Anteros knew Levi’s life had been tragic, having lost his mother and then been consumed by the world that took her, but Anteros wasn’t sorry, and he wouldn’t show him mercy. Levi made his own decisions and a man had to acknowledge the consequences of his decisions or they’d do it for him. After Frankie left, Anteros finally fucking learned that.
When Levi was heaving and panting, Anteros swung. His fist collided with Levi’s cheek, both Anteros’s knuckles and Levi’s jaw crunching with the impact. Levi stumbled back and Anteros swung again, then again, and again until Levi’s face was a bloody, crumpled mess. He had Levi on the floor, about to punch him into silence and death, when Levi spoke.
“The princess will be a whore soon,” Levi rasped. “Just like my mother.”
“What did you say?” Anteros paused, arm raised and poised to strike.
“Why do you think this house is empty? Why do you think I’m here? Do you really think I could make a deal with The Institute?” Levi laughed through broken, bloody teeth. Eyes swollen shut, he laughed and laughed, like a broken Jack in a Box. “Gabby tried to warn her but Frankie signed her ticket the day she left Lucia.
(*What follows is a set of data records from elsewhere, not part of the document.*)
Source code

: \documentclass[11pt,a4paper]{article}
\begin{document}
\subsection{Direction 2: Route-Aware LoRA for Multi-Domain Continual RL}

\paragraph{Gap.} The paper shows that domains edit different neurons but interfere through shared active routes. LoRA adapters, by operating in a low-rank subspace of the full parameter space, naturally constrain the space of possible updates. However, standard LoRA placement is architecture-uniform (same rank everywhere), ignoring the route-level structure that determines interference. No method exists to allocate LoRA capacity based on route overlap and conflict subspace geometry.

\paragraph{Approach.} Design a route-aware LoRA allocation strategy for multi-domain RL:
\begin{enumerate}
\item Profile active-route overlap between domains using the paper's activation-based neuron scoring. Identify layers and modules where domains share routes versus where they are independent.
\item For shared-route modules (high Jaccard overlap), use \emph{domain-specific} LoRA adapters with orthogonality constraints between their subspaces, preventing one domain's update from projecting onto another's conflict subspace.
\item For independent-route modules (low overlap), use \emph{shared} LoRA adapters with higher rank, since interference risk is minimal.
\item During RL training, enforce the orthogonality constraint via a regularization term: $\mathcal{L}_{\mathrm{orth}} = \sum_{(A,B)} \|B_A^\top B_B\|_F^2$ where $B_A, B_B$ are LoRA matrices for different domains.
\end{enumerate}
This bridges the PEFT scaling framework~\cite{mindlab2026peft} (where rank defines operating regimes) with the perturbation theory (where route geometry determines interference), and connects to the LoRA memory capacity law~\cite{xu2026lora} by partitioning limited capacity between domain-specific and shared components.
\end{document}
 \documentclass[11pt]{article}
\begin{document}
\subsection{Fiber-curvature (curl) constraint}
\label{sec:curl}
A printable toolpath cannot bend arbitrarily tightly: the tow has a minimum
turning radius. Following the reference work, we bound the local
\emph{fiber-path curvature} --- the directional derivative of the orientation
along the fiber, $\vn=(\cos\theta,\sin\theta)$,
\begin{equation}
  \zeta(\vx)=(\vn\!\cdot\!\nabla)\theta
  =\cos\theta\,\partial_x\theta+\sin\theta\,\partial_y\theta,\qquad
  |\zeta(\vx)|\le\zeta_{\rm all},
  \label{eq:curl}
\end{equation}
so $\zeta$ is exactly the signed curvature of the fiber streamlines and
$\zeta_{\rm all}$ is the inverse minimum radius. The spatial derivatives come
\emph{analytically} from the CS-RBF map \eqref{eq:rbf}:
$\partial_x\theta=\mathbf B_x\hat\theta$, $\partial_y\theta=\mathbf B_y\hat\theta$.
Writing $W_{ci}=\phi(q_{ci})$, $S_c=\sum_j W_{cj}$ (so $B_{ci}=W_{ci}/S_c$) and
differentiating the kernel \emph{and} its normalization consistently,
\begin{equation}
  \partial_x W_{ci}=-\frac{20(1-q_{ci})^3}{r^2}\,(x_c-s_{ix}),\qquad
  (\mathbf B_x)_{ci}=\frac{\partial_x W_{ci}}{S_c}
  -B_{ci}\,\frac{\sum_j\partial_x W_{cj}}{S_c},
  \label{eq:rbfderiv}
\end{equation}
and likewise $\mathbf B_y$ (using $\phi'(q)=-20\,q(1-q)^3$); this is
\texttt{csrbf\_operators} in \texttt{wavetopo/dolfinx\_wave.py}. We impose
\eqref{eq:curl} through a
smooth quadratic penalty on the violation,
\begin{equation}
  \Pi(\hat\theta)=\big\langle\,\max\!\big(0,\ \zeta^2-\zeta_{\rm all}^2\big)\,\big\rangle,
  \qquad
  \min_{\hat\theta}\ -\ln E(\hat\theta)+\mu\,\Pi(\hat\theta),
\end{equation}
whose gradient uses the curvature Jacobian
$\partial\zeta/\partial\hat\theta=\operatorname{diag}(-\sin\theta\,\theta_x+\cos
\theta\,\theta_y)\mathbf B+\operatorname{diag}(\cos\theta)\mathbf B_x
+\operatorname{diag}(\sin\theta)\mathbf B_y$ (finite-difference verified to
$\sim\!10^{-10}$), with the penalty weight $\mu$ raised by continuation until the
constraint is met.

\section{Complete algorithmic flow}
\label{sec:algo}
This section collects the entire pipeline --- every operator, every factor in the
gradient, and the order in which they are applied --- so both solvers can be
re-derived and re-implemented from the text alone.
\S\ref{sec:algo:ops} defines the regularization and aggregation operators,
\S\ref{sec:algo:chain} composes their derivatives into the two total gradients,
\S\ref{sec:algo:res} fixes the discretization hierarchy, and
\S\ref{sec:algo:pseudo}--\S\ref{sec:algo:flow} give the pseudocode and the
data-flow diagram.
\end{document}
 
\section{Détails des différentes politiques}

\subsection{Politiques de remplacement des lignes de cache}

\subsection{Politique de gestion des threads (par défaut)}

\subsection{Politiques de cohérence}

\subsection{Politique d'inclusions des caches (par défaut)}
She’s probably on her way there now.” Levi laughed again but ended up choking on his blood. It was a disgusting, gurgling wet noise. Ice filled Anteros’s veins and he looked around the house as if Frankie would pop up any minute.
On her way.
To The Institute.
What he’d been trying to save her from since the very fucking beginning.
Fury, hopelessness, and powerlessness poisoned Anteros’s blood. He gripped Levi by the shirt, lifted his head, then slammed it into the tile. He did this over and over until brain matter spilled out, then Anteros dropped him. Levi’s head fell with a thud next to Gabriella’s, their blood mingling together on the kitchen floor.
Anteros stood back up, shaking out his bruised, bloody fist.
He would find Frankie. The Institute would not be her fate.